"Responsible journalism," as the Lords called their new defence, posited that if a journalist has taken reasonable steps to verify that a story is true, and has given the subject an opportunity to respond, he or she cannot be found liable for defamation, even if the story contains untruths."
The linked story about the machinations behind the Toronto Star's Rob Ford addiction stories is worth a read. It demonstrates the tough balancing act reporters like Robyn Doolittle and their editors go through in trying to tell stories, but also maintain those stories' integrity.
Then read this rant by Christina Blizzard. It's important to note that Blizzard is a columnist, not a reporter, but so far as the public knows there's no difference between the roles. Which is a damned shame.
Reporters (if they are responsible journalists) will try to find balance in a story, to represent all sides.
It's the story, not their take on it, that matters.
Columnists, however, only offer their opinions, which can be based on as much or as little information as they so choose.
Blizzard's bugaboo for the day is Chrysler's decision not to accept provincial funding because the matter has been politicized. She mentions the fact that Opposition Leader Tim Hudak decried such funding as "corporate welfare" (a partisan dig that casts as much dirt on Chrysler as it does on the Liberals), but only after rambling about how unfairly Hudak is blamed for such irrelevant matters as baldness and climate change.
This is as childish an approach as Rob Ford's taunting the Toronto Chief of Police to arrest him - the intent is to polarize the conversation into such ridiculous extremes that objective assessment and conclusions are impossible.
Let's deconstruct some of her other points:
Is the assumption, then, that without the Green Energy Act that prices would have fallen? What's that based on? What specific line-item costs have directly impacted hydro bills over the past ten years? What of all the other complex factors that impact the cost of electricity, like aging infrastructure or increasing demand?
Doesn't matter - doesn't fit the narrative.
Nothing about companies looking to reduce overall cost and maximize profit, period. Nothing about moving to places like Bangladesh where below-poverty wages are permissible and human rights aren't enforced. Nothing about plants being closed and more work put on fewer employees.

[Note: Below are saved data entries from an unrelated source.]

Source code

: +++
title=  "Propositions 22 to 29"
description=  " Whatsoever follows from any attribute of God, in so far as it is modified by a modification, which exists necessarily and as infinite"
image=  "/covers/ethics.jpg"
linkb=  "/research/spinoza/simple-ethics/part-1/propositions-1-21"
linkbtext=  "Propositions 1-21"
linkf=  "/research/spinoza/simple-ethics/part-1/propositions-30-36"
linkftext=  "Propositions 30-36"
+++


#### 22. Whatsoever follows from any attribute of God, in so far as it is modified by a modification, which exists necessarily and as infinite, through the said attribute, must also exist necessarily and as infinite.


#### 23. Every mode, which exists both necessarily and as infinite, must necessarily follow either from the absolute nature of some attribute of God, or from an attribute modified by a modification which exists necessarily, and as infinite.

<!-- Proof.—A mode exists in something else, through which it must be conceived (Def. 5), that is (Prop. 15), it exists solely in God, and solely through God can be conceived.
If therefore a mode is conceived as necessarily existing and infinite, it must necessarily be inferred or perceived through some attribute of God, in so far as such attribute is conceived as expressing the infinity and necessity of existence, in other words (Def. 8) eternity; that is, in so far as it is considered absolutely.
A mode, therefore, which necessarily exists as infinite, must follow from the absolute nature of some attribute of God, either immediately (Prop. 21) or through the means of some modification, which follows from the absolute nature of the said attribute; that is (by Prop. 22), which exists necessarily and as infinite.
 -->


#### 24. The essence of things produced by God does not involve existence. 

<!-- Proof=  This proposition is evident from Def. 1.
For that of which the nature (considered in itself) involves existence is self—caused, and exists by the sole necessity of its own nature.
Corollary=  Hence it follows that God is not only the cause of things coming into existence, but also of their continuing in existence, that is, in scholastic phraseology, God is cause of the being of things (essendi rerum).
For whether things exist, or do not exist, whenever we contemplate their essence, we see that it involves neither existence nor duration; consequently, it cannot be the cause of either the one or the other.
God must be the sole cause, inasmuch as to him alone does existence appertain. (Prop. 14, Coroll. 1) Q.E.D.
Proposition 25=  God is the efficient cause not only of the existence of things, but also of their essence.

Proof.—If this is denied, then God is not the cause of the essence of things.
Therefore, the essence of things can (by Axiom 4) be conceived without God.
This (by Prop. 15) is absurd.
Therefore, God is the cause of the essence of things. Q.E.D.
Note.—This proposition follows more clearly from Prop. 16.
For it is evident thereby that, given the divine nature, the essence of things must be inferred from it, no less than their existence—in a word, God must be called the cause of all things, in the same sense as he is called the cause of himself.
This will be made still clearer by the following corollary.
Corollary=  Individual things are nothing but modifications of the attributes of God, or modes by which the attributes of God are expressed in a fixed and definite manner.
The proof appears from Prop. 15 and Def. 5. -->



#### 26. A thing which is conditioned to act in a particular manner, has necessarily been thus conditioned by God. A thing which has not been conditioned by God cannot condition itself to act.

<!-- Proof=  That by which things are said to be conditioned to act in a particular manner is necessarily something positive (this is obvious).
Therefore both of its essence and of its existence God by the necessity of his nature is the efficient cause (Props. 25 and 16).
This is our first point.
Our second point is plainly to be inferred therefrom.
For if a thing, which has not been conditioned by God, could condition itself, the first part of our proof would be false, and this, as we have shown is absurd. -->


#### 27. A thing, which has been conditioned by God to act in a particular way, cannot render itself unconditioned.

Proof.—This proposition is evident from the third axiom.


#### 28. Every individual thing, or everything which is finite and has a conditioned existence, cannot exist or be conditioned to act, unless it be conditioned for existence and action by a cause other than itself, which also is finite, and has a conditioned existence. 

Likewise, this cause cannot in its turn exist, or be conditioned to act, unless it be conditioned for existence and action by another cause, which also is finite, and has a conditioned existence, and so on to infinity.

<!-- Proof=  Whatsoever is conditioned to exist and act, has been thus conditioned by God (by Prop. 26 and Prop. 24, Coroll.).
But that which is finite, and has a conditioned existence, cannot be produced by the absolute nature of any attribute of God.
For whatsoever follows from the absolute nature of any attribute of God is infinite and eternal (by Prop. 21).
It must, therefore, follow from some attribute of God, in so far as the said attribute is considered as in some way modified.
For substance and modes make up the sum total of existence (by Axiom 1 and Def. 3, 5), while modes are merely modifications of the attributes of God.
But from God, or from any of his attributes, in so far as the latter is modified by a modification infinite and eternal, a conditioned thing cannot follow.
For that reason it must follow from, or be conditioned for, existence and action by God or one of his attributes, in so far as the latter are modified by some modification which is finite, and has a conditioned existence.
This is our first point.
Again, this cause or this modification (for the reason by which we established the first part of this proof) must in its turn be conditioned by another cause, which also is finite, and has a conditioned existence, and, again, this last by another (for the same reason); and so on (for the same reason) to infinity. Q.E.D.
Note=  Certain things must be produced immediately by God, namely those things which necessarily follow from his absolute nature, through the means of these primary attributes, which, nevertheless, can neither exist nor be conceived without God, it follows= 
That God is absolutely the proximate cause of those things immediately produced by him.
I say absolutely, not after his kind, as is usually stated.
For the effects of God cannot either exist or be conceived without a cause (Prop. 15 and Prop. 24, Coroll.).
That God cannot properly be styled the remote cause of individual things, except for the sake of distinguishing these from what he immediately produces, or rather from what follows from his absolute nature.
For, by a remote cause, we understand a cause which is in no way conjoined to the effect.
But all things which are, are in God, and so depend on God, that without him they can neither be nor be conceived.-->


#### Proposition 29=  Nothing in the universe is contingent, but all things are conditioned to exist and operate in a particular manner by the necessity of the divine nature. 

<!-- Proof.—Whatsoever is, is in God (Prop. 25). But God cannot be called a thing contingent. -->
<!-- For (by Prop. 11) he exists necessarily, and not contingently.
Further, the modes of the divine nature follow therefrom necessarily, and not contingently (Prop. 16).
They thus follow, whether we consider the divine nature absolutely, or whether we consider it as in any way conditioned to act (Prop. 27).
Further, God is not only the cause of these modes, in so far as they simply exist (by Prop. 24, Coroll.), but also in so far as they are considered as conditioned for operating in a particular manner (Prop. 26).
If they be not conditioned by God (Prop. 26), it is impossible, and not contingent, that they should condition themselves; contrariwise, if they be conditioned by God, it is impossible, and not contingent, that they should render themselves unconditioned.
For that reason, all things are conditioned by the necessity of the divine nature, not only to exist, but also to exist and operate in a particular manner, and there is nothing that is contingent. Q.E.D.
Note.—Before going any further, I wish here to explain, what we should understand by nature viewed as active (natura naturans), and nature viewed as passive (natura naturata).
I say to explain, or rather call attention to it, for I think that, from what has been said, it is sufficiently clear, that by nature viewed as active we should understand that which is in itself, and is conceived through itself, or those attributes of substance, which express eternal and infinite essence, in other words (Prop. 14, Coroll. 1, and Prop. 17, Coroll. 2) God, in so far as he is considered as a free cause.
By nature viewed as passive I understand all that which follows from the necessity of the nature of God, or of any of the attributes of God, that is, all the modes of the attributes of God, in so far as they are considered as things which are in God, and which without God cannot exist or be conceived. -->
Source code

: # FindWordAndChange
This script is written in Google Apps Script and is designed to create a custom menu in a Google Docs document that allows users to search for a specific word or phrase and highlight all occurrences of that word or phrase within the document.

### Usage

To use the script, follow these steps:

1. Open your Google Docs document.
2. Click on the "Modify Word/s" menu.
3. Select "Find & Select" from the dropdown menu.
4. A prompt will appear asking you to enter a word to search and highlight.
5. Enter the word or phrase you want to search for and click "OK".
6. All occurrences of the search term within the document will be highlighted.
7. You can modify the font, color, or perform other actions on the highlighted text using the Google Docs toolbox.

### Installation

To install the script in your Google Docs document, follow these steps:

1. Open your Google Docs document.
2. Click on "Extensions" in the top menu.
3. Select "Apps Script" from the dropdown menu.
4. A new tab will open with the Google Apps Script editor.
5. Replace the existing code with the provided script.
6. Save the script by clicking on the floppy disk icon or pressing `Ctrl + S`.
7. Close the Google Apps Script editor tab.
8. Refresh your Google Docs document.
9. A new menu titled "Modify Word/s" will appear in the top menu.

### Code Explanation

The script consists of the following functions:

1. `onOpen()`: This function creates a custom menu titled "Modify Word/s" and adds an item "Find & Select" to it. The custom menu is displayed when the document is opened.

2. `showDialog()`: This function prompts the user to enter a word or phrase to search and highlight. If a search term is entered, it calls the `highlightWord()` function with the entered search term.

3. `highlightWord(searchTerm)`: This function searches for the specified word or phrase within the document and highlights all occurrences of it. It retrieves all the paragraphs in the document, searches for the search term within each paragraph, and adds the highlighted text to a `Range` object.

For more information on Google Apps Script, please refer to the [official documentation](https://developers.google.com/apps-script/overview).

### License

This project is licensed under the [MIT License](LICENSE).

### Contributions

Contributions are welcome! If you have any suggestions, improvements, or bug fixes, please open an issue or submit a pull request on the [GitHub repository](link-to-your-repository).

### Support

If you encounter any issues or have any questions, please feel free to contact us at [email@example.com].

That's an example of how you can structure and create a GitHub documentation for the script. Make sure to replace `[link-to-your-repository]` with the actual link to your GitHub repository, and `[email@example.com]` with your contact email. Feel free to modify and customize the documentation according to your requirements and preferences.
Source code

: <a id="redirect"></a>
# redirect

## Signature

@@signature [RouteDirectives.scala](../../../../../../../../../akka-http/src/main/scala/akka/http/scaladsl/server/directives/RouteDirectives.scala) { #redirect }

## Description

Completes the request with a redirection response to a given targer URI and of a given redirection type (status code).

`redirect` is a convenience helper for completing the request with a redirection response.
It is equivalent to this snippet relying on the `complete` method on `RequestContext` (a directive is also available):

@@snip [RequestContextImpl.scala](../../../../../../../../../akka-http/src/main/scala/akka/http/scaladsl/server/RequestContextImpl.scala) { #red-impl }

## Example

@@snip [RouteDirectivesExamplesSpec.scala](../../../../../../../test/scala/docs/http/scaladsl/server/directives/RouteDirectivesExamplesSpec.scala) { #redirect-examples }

Why would there be? It doesn't fit the narrative.
Much like the Fair Elections Act, Blizzard's take on the Chrysler funding issue seems to be a solution (Liberals are evil, ignorant or incompetent, Hudak is maligned) in search of a problem. This may be emotionally satisfying - it may even sell - but it is not responsible journalism.
Nothing about Chrysler looking for any excuse to cut corners; certainly nothing about Hudak taking whatever partisan position suits his purposes.
Blizzard's been around long enough to see first-hand that they're all playing political football - it's a game that gets played with our money, but our democracy, but who cares? Niggling realities like that don't fit the narrative.
Thankfully, at the end of her column she opts to open up her colour box a bit and recognizes that there could me more to the story that a simple narrative.
But that comes after playing a lot of political football.
Bizzard gets singled out for criticism because of the blatant partisan spin of her article but as we all know, there's more than enough criticism to go around. Even the more contentious reporters (and politicians) are ready and willing to spin a story in a way that stokes fires and sells papers/encourages donations.
Maybe Blizzard's readers know they're getting a one-sided rant when they read her work; maybe they're actively seeking emotional validation for anger at the system. It'd be nice if the Sun clearly advertized this fact, though.
You can love what Blizzard rights or hate it (and she's likely gunning for just those two reactions), but whatever you're emotional response to her columns, they are not responsible journalism.